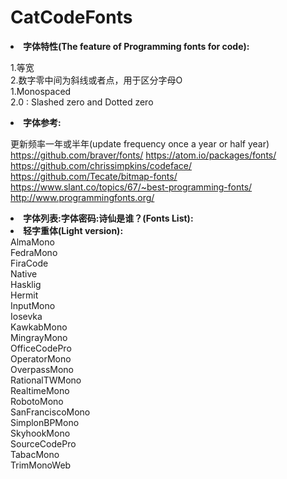 # CatCodeFonts

<b><li>字体特性(The feature of Programming fonts for code):</b><br>

1.等宽<br>
2.数字零中间为斜线或者点，用于区分字母O<br>
1.Monospaced<br>
2.0 : Slashed zero and Dotted zero<br>

<b><li>字体参考:</b><br>

更新频率一年或半年(update frequency once a year or half year)<br>
https://github.com/braver/fonts/ https://atom.io/packages/fonts/ <br>
https://github.com/chrissimpkins/codeface/<br>
https://github.com/Tecate/bitmap-fonts/<br>
https://www.slant.co/topics/67/~best-programming-fonts/<br>
http://www.programmingfonts.org/<br>

<b><li>字体列表:字体密码:诗仙是谁？(Fonts List):</b><br>
<b><li>轻字重体(Light version):</b><br>
AlmaMono<br>
FedraMono<br>
FiraCode<br>
Native<br>
Hasklig<br>
Hermit<br>
InputMono<br>
Iosevka<br>
KawkabMono<br>
MingrayMono<br>
OfficeCodePro<br>
OperatorMono<br>
OverpassMono<br>
RationalTWMono<br>
RealtimeMono<br>
RobotoMono<br>
SanFranciscoMono<br>
SimplonBPMono<br>
SkyhookMono<br>
SourceCodePro<br>
TabacMono<br>
TrimMonoWeb<br>
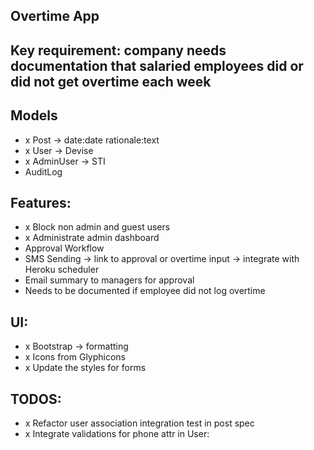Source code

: ## Overtime App

## Key requirement: company needs documentation that salaried employees did or did not get overtime each week

## Models
- x Post -> date:date rationale:text
- x User -> Devise
- x AdminUser -> STI
- AuditLog

## Features:
- x Block non admin and guest users
- x Administrate admin dashboard
- Approval Workflow
- SMS Sending -> link to approval or overtime input -> integrate with Heroku scheduler
- Email summary to managers for approval
- Needs to be documented if employee did not log overtime

## UI:
- x Bootstrap -> formatting
- x Icons from Glyphicons
- x Update the styles for forms

## TODOS:
- x Refactor user association integration test in post spec
- x Integrate validations for phone attr in User:
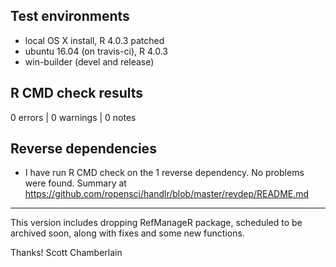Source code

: ## Test environments

* local OS X install, R 4.0.3 patched
* ubuntu 16.04 (on travis-ci), R 4.0.3
* win-builder (devel and release)

## R CMD check results

0 errors | 0 warnings | 0 notes

## Reverse dependencies

* I have run R CMD check on the 1 reverse dependency. No problems were found. Summary at <https://github.com/ropensci/handlr/blob/master/revdep/README.md> 

---

This version includes dropping RefManageR package, scheduled to be archived soon, along with fixes and some new functions.

Thanks!
Scott Chamberlain
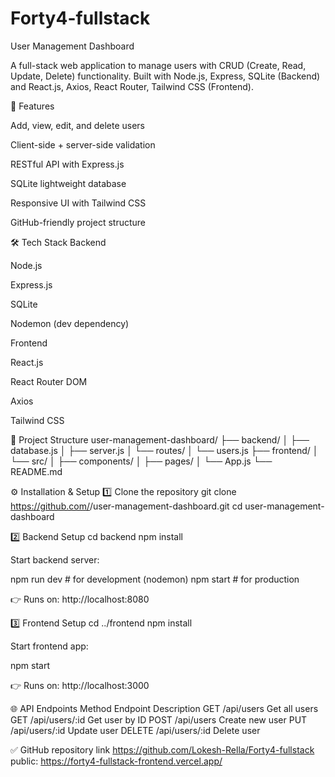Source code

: ﻿# Forty4-fullstack
User Management Dashboard

A full-stack web application to manage users with CRUD (Create, Read, Update, Delete) functionality. Built with Node.js, Express, SQLite (Backend) and React.js, Axios, React Router, Tailwind CSS (Frontend).

🚀 Features

Add, view, edit, and delete users

Client-side + server-side validation

RESTful API with Express.js

SQLite lightweight database

Responsive UI with Tailwind CSS

GitHub-friendly project structure

🛠️ Tech Stack
Backend

Node.js

Express.js

SQLite

Nodemon (dev dependency)

Frontend

React.js

React Router DOM

Axios

Tailwind CSS

📂 Project Structure
user-management-dashboard/
├── backend/
│   ├── database.js
│   ├── server.js
│   └── routes/
│       └── users.js
├── frontend/
│   └── src/
│       ├── components/
│       ├── pages/
│       └── App.js
└── README.md

⚙️ Installation & Setup
1️⃣ Clone the repository
git clone https://github.com/<your-username>/user-management-dashboard.git
cd user-management-dashboard

2️⃣ Backend Setup
cd backend
npm install


Start backend server:

npm run dev   # for development (nodemon)
npm start     # for production


👉 Runs on: http://localhost:8080

3️⃣ Frontend Setup
cd ../frontend
npm install


Start frontend app:

npm start


👉 Runs on: http://localhost:3000

🌐 API Endpoints
Method	Endpoint	Description
GET	/api/users	Get all users
GET	/api/users/:id	Get user by ID
POST	/api/users	Create new user
PUT	/api/users/:id	Update user
DELETE	/api/users/:id	Delete user

✅ GitHub repository link
https://github.com/Lokesh-Rella/Forty4-fullstack
public: https://forty4-fullstack-frontend.vercel.app/


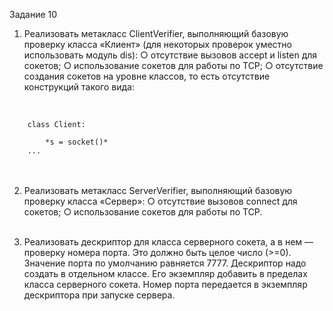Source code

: Задание 10
1. Реализовать метакласс ClientVerifier, выполняющий базовую проверку класса «Клиент» (для
некоторых проверок уместно использовать модуль dis):
○ отсутствие вызовов accept и listen для сокетов;
○ использование сокетов для работы по TCP;
○ отсутствие создания сокетов на уровне классов, то есть отсутствие конструкций такого
вида:
<br />
<code>
    class Client:<br>
        *s = socket()*
    ...
</code>
<br /><br />

2. Реализовать метакласс ServerVerifier, выполняющий базовую проверку класса «Сервер»:
○ отсутствие вызовов connect для сокетов;
○ использование сокетов для работы по TCP.
<br /><br />

3. Реализовать дескриптор для класса серверного сокета, а в нем — проверку номера порта. Это
должно быть целое число (>=0). Значение порта по умолчанию равняется 7777. Дескриптор
надо создать в отдельном классе. Его экземпляр добавить в пределах класса серверного
сокета. Номер порта передается в экземпляр дескриптора при запуске сервера.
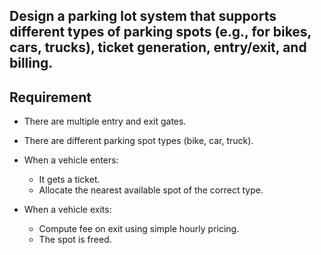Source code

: ## Design a parking lot system that supports different types of parking spots (e.g., for bikes, cars, trucks), ticket generation, entry/exit, and billing.

## Requirement
* There are multiple entry and exit gates.
* There are different parking spot types (bike, car, truck).
* When a vehicle enters:
    - It gets a ticket.
    - Allocate the nearest available spot of the correct type.

* When a vehicle exits:
    - Compute fee on exit using simple hourly pricing.
    - The spot is freed.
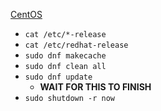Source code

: [CentOS](https://www.centos.org/)
* `cat /etc/*-release`
* `cat /etc/redhat-release`
* `sudo dnf makecache`
* `sudo dnf clean all`
* `sudo dnf update`
  * **WAIT FOR THIS TO FINISH**
* `sudo shutdown -r now`
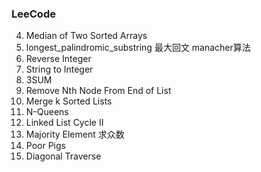 ### LeeCode 
4. Median of Two Sorted Arrays
6. longest_palindromic_substring  最大回文 manacher算法
7. Reverse Integer
8. String to Integer
15. 3SUM
19. Remove Nth Node From End of List
23. Merge k Sorted Lists
51. N-Queens
142. Linked List Cycle II
169. Majority Element   求众数
458. Poor Pigs
498. Diagonal Traverse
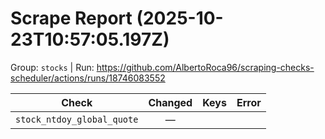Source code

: # Scrape Report (2025-10-23T10:57:05.197Z)

Group: `stocks`  |  Run: https://github.com/AlbertoRoca96/scraping-checks-scheduler/actions/runs/18746083552

| Check | Changed | Keys | Error |
|---|:---:|:--|:--|
| `stock_ntdoy_global_quote` | — |  |  |
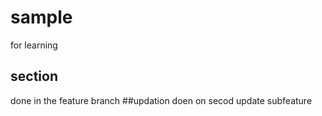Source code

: # sample
for learning
## section
done in the feature branch
##updation
doen on secod update subfeature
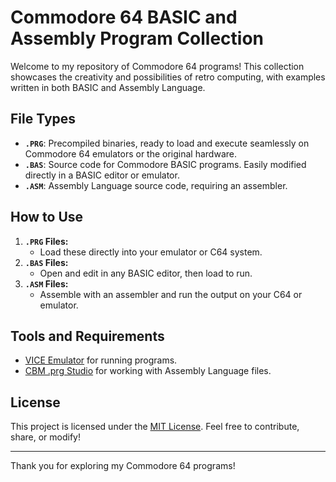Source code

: # Commodore 64 BASIC and Assembly Program Collection

Welcome to my repository of Commodore 64 programs! This collection showcases the creativity and possibilities of retro computing, with examples written in both BASIC and Assembly Language.

## File Types
- **` .PRG `**: Precompiled binaries, ready to load and execute seamlessly on Commodore 64 emulators or the original hardware.
- **` .BAS `**: Source code for Commodore BASIC programs. Easily modified directly in a BASIC editor or emulator.
- **` .ASM `**: Assembly Language source code, requiring an assembler.

## How to Use
1. **` .PRG ` Files:**
   - Load these directly into your emulator or C64 system.
2. **` .BAS ` Files:**
   - Open and edit in any BASIC editor, then load to run.
3. **` .ASM ` Files:**
   - Assemble with an assembler and run the output on your C64 or emulator.

## Tools and Requirements
- [VICE Emulator](https://vice-emu.sourceforge.io/) for running programs.
- [CBM .prg Studio](https://www.ajordison.co.uk/) for working with Assembly Language files.

## License
This project is licensed under the [MIT License](https://opensource.org/licenses/MIT). Feel free to contribute, share, or modify!

---
Thank you for exploring my Commodore 64 programs!
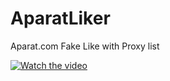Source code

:# AparatLiker
Aparat.com Fake Like with Proxy list

[![Watch the video](https://raw.githubusercontent.com/04x/AparatLiker/master/fakeLike.PNG)](https://www.aparat.com/v/ACrJn)
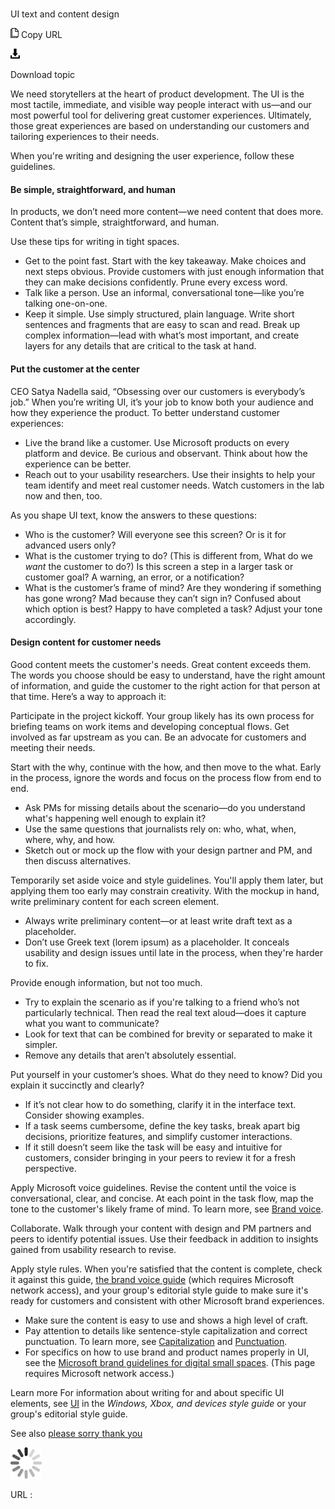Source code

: ﻿# 

UI text and content design

![Copy URL](media/ui-text-content-design/Copy.png)
Copy URL

![Download](media/ui-text-content-design/Download.png)

Download topic

We
need storytellers at the heart of product development. The UI
is the most tactile, immediate, and visible way people interact
with us—and our most powerful tool for delivering great customer
experiences. Ultimately, those great experiences are based on
understanding our customers and tailoring experiences to their
needs. 

When you're writing and designing the user experience, follow these guidelines.

#### Be simple, straightforward, and human

In
products, we don’t need more content—we need content that does
more. Content that’s simple, straightforward, and human. 

Use these tips for writing in tight spaces.

  - Get to the point fast. Start with
    the key takeaway. Make choices and next steps obvious. Provide
    customers with just enough information that they can make decisions
    confidently. Prune every excess word.
  - Talk like a person. Use an informal, conversational tone—like you’re talking one-on-one.
  - Keep it simple. Use
    simply structured, plain language. Write short
    sentences and fragments that are easy to scan and read. Break up
    complex information—lead with what’s most important, and create layers
    for any details that are critical to the task at hand.

#### Put the customer at the center

CEO
Satya Nadella said, “Obsessing over our customers is everybody’s
job.” When you’re writing UI, it’s your job to know both your
audience and how they experience the product. To better understand
customer experiences:

  - Live the brand like a customer. Use Microsoft
    products on every platform and device. Be curious and observant.
    Think about how the experience can be better.
  - Reach out to your usability researchers. Use
    their insights to help your team identify and meet real customer
    needs. Watch customers in the lab now and then, too.

As you shape UI text, know the answers to these questions:

  - Who is the customer? Will everyone see this screen? Or is it for advanced users only? 
  - What is the customer trying to do? (This is different from, What do we *want* the customer to do?) Is this screen a step in a larger task or customer goal? A warning, an error, or a notification? 
  - What is the customer’s frame of mind? Are
    they wondering if something has gone wrong? Mad because they can’t
    sign in? Confused about which option is best? Happy to
    have completed a task? Adjust your tone accordingly.

#### Design content for customer needs

Good
content meets the customer's needs. Great content exceeds them. The
words you choose should be easy to understand, have the right amount of
information, and guide the customer to the right action for that person
at that time. Here’s a way to approach it:

Participate in the project kickoff. Your
group likely has its own process for briefing teams on work
items and developing conceptual flows. Get involved as far
upstream as you can. Be an advocate for customers and meeting
their needs.

Start with the why, continue
with the how, and then move to the what. Early in the process,
ignore the words and focus on the process flow from end to
end.

  - Ask PMs for missing details about the scenario—do you understand what's happening well enough to explain it? 
  - Use the same questions that journalists rely on: who, what, when, where, why, and how.
  - Sketch out or mock up the flow with your design partner and PM, and then discuss alternatives.

Temporarily set aside voice and style guidelines.
You'll apply them later, but applying them too early may constrain
creativity. With the mockup in hand, write preliminary content for
each screen element. 

  - Always write preliminary content—or at least write draft text as a placeholder. 
  - Don’t
    use Greek text (lorem ipsum) as a placeholder. It conceals
    usability and design issues until late in the process, when they're
    harder to fix.

Provide enough information, but not too much. 

  - Try to
    explain the scenario as if you're talking to a friend who’s not
    particularly technical. Then read the real text aloud—does
    it capture what you want to communicate? 
  - Look for text that can be combined for brevity or separated to make it simpler. 
  - Remove any details that aren’t absolutely essential.

Put yourself in your customer’s shoes. What do they need to know? Did you explain it succinctly and clearly?

  - If it’s not clear how to do something, clarify it in the interface text. Consider showing examples. 
  - If
    a task seems cumbersome, define the key tasks, break apart big
    decisions, prioritize features, and simplify customer interactions.
  - If
    it still doesn’t seem like the task will be easy and intuitive for
    customers, consider bringing in your peers to review it for a fresh
    perspective.

Apply Microsoft voice guidelines. Revise the content until the voice is conversational, clear, and concise. At each point in the task flow, map the tone to the customer's likely frame of mind. To learn more, see [Brand voice](https://worldready.cloudapp.net/Styleguide/Read?id=2700&topicid=28361).

Collaborate. Walk
through your content with design and PM partners and peers to
identify potential issues. Use their feedback in addition to
insights gained from usability research to revise.

Apply style rules. When you're satisfied that the content is complete, check it against this guide, [the brand voice guide](https://microsoft.sharepoint.com/teams/BrandCentral/Guidelines/Our_voice_July2014.pdf) (which
requires Microsoft network access), and your group's editorial style
guide to make sure it's ready for customers and consistent with other
Microsoft brand experiences. 

  - Make sure the content is easy to use and shows a high level of craft. 
  - Pay attention to details like sentence-style capitalization and correct punctuation. To learn more, see [Capitalization](https://worldready.cloudapp.net/Styleguide/Read?id=2700&topicid=33685) and [Punctuation](https://worldready.cloudapp.net/Styleguide/Read?id=2700&topicid=25519).
  - For specifics on how to use brand and product names properly in UI, see the [Microsoft brand guidelines for digital small spaces](https://microsoft.sharepoint.com/teams/BrandCentral/Guidelines/Microsoft_small_space_guidelines.pdf). (This page requires Microsoft network access.)

Learn more For information about writing for and about specific UI elements, see [UI](https://worldready.cloudapp.net/Styleguide/Read?id=2547&topicid=37019 "Open the UI section in the Style Guide for Windows, Windows Phone, and Xbox.") in the *Windows, Xbox, and devices style guide* or your group's editorial style guide.

See also
[please
](https://worldready.cloudapp.net/Styleguide/Read?id=2700&topicid=28832)[sorry
](https://worldready.cloudapp.net/Styleguide/Read?id=2700&topicid=28833)[thank you](https://worldready.cloudapp.net/Styleguide/Read?id=2700&topicid=28834)

![In progress](media/ui-text-content-design/activity-large.gif)

URL :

----

Assignment —
Only the lines above that hold "License" are wanted. Show every one of them.

Reply to the task —
## License
This project is licensed under the [MIT License](https://opensource.org/licenses/MIT). Feel free to contribute, share, or modify!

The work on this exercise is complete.